Publicat el 04 de novembre de 2016 a les 20:49
Llegó a Jugadores Anónimos "totalmente derrotado", con mirada vacía y ojos vidriosos porque su pensamiento "sólo estaba fijo en el juego". Hasta que su pareja le anunció que lo dejaba; pero antes, la mujer abrió un resquicio a la esperanza y fue ella la que encontró el teléfono de contacto. "Y vine y aquí sigo", cuenta Agustín, un hombre que no juega desde hace más de tres años. La abstinencia pudiera parecer oasis pasajero, habida cuenta de que Agustín tuvo las apuestas como pilar fundamental de su vida "durante cuarenta años largos". Pero no lo es.

"He llegado a pensar que ya jugaba en el vientre de mi madre", comenta. Su abuelo, prosigue, "era jugador y maltratador; volvía a casa después de trabajar fuera durante tres o cuatro meses y se reventaba en el casino todo lo ganado". Agustín, de 68 años, dice haberse visto muchas veces "en una parte de él", del abuelo apostador.

Agustín es un jugador patológico de manual. "Pensaba que iba a jugar una hora, o veinte minutos, y a veces ni iba a trabajar", relata. Las tragaperras imantaban su vida y perdía la noción del paso del tiempo, pero el tiempo pasaba y él llegaba a casa a la hora en que arribaba habitualmente, como si tal cosa. Pero no de venía de trabajar. "Luego recuperaba la jornada laboral otro día, porque podía hacerlo", añade. Mentira tras mentira hasta la verdad final.
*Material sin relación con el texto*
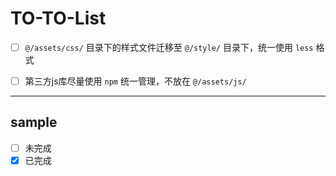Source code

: # TO-TO-List


- [ ] `@/assets/css/` 目录下的样式文件迁移至 `@/style/` 目录下，统一使用 `less` 格式
- [ ] 第三方js库尽量使用 `npm` 统一管理，不放在 `@/assets/js/`


----
## sample

- [ ] 未完成
- [x] 已完成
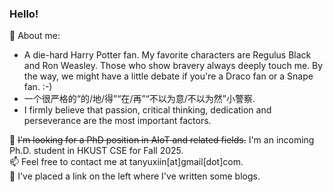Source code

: ### Hello!

💬 About me:
- A die-hard Harry Potter fan. My favorite characters are Regulus Black and Ron Weasley. Those who show bravery always deeply touch me. By the way, we might have a little debate if you're a Draco fan or a Snape fan. :-)  
- 一个很严格的“的/地/得”“在/再”“不以为意/不以为然”小警察. 
- I firmly believe that passion, critical thinking, dedication and perseverance are the most important factors.

🔭 ~~I'm looking for a PhD position in AIoT and related fields.~~ I'm an incoming Ph.D. student in HKUST CSE for Fall 2025.     
📫 Feel free to contact me at tanyuxiin[at]gmail[dot]com.    
📖 I've placed a link on the left where I've written some blogs. 
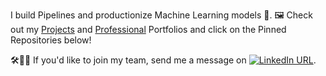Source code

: I build Pipelines and productionize Machine Learning models 🤖. 🖼️ Check out my [Projects](https://docs.google.com/presentation/d/1aHB9czcykSEpf9VcRZu8BxwK9RDxlAlg6rttus4cJEQ/edit#slide=id.gfc0a519646_0_130) and [Professional](https://docs.google.com/presentation/d/1xaMbOfVN_MTBk1qhSbi0HumXaNeqU6313tICI0Iv2qI/edit#slide=id.g1027d0b777f_0_124) Portfolios and click on the Pinned Repositories below!  

🛠️👷🏽 If you'd like to join my team, send me a message on [![LinkedIn URL](https://img.shields.io/badge/-Koushik%20Vikram-blue?style=flat&logo=linkedin)](https://www.linkedin.com/in/koushikvikram/).

<!-- ![](github-banner.jpg) -->

<!---
koushikvikram/koushikvikram is a ✨ special ✨ repository because its `README.md` (this file) appears on your GitHub profile.
You can click the Preview link to take a look at your changes.
--->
La larva de la enfermedad crecía, pero Agustín no contrajo deudas financieras monumentales, pues el banco le detraía el pago de la hipoteca poco antes del cobro de la nómina. Una suerte, dice. Pero él no se iba a casa sin echar el último euro a la máquina, sin satisfacer una vez más la compulsión paralizante. A veces no le daba ni para comprar la barra de pan que debía adquirir para la familia. Si debía dejar un bar porque cerraba sus puertas, allí estaba él al día siguiente con la intención de seguir y seguir, en busca del resarcimiento.

Largo trecho
Sabe que el trecho es largo. Mejor, que no hay trecho por delante y sí vida dilapidada por detrás, que el futuro se llama "veinticuatro horas", mantra diríase que terapéutico de los jugadores que se reúnen para respaldarse. Pero se le ve sano y confiado, sonriente. "Con tres años y pico sin caer, creo que puedo hacer algo de balance", señala. Y lo hace: rememora su derrota, su adicción, sus horas y horas quemadas ante las máquinas, "la pérdida de control", el momento en que la adicción, si podía empeorar, empeoró. Agustín se desbocó al enviudar, hace once años. Nadie sujetaba las bridas de su existencia. Se despeñó. "La distancia con mis hijos se agrandó", dice. "Enloquecí", añade, sin tapujos. Transcurrido el tiempo, rehizo su vida sentimental, pero la compulsión le podía, le seguía pudiendo, lo carcomía. Hasta que llegó el ultimátum y su pareja localizó el punto de luz en el grupo de jugadores.

"Mi vida ha cambiado. Intento gobernarla yo. Me siento otro. Me calma estar sin jugar. Recuerdo cada día quién soy, de dónde vengo y a qué lugar quiero ir", asegura ante sus compañeros, ante los que considera sus "hermanos".